● **Your instructions**
From the data below, please reproduce exactly everything from the line that contains "Para lidar com" down to the line that contains "se torna muito", with both ends included.

= Beginning of Section =

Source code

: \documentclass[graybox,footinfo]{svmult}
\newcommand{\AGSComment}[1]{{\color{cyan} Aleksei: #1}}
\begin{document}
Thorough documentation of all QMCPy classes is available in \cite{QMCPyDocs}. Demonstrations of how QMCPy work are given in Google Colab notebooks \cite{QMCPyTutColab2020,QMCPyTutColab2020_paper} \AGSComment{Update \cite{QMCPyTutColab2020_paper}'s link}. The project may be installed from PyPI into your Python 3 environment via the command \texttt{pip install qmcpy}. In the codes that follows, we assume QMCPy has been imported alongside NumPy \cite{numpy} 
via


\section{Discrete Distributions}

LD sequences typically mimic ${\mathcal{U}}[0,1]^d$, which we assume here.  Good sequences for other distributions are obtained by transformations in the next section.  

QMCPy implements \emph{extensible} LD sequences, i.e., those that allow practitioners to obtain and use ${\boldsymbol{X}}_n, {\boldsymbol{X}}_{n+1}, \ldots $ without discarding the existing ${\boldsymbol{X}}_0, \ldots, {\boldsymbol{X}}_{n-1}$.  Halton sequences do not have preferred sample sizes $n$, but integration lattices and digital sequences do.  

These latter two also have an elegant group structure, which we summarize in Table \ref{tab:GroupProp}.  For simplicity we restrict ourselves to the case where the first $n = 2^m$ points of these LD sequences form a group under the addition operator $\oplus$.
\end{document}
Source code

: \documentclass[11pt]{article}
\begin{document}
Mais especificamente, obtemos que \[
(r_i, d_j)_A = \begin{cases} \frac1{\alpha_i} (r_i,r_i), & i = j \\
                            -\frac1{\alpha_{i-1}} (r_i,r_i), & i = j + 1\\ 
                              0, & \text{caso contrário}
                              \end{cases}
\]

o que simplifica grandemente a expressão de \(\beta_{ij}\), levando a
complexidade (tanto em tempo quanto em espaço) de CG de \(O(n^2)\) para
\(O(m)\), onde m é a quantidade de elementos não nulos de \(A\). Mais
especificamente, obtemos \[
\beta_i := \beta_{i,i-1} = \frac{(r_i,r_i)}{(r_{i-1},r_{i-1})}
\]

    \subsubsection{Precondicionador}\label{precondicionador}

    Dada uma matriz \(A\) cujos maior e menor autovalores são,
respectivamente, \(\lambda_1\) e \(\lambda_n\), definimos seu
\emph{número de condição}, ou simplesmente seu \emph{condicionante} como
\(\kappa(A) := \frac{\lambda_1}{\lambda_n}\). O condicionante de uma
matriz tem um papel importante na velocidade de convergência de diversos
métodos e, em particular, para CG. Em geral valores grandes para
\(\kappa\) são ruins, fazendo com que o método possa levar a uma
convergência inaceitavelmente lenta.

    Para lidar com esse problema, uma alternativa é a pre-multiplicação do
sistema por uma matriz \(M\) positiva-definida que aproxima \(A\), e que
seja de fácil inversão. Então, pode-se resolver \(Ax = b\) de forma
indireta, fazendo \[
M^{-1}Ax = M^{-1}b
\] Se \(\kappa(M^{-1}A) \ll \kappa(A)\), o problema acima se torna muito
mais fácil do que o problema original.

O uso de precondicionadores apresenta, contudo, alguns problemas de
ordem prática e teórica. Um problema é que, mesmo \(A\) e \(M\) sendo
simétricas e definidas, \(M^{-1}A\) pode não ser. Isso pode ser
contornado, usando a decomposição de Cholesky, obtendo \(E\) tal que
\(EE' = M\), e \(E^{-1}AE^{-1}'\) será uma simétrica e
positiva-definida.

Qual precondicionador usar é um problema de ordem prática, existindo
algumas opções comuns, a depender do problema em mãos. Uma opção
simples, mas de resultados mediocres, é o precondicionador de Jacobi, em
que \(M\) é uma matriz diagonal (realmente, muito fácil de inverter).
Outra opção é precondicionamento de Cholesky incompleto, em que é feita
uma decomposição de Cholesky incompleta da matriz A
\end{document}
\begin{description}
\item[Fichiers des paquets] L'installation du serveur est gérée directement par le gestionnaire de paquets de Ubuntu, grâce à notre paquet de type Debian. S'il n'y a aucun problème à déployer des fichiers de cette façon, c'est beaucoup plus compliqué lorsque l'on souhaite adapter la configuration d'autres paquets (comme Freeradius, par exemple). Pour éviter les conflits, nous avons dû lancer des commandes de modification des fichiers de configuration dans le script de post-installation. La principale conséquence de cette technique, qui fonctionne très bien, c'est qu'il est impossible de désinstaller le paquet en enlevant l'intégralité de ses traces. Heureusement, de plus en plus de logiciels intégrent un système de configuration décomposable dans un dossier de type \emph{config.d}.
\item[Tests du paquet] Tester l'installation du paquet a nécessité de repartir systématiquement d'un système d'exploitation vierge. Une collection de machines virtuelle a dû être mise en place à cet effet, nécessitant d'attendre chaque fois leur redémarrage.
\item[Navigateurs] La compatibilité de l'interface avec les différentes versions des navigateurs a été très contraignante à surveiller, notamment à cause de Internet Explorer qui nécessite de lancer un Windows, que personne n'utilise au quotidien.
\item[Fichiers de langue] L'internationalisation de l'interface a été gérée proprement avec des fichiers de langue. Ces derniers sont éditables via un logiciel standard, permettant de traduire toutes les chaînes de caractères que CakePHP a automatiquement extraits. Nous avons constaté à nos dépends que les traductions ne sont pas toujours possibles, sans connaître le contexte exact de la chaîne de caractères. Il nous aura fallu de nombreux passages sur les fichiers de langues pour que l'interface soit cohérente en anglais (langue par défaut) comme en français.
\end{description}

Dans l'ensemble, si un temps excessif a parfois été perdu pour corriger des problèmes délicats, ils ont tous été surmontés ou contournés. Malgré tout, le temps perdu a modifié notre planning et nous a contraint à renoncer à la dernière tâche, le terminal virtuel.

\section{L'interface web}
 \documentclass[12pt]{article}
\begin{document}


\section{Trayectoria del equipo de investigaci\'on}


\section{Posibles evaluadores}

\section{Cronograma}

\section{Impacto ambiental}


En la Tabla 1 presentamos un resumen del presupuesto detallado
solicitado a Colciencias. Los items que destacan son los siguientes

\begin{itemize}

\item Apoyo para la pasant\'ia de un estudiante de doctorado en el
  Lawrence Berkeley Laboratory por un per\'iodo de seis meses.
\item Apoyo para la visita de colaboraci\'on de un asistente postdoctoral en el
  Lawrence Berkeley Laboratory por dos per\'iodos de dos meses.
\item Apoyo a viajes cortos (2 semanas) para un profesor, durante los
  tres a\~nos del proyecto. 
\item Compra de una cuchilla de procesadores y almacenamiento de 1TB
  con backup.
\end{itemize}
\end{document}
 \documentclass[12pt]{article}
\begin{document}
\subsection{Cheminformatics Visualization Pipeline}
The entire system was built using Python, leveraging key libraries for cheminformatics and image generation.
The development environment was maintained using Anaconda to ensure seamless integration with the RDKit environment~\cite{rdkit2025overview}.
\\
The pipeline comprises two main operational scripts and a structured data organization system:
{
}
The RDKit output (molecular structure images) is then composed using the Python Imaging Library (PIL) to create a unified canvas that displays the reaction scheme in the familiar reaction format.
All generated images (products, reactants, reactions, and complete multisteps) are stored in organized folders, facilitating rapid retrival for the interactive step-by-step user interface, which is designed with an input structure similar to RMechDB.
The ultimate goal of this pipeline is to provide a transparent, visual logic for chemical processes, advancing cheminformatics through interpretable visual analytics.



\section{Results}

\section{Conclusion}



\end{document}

= End of Section =

● **Exercise answer**
    Para lidar com esse problema, uma alternativa é a pre-multiplicação do
sistema por uma matriz \(M\) positiva-definida que aproxima \(A\), e que
seja de fácil inversão. Então, pode-se resolver \(Ax = b\) de forma
indireta, fazendo \[
M^{-1}Ax = M^{-1}b
\] Se \(\kappa(M^{-1}A) \ll \kappa(A)\), o problema acima se torna muito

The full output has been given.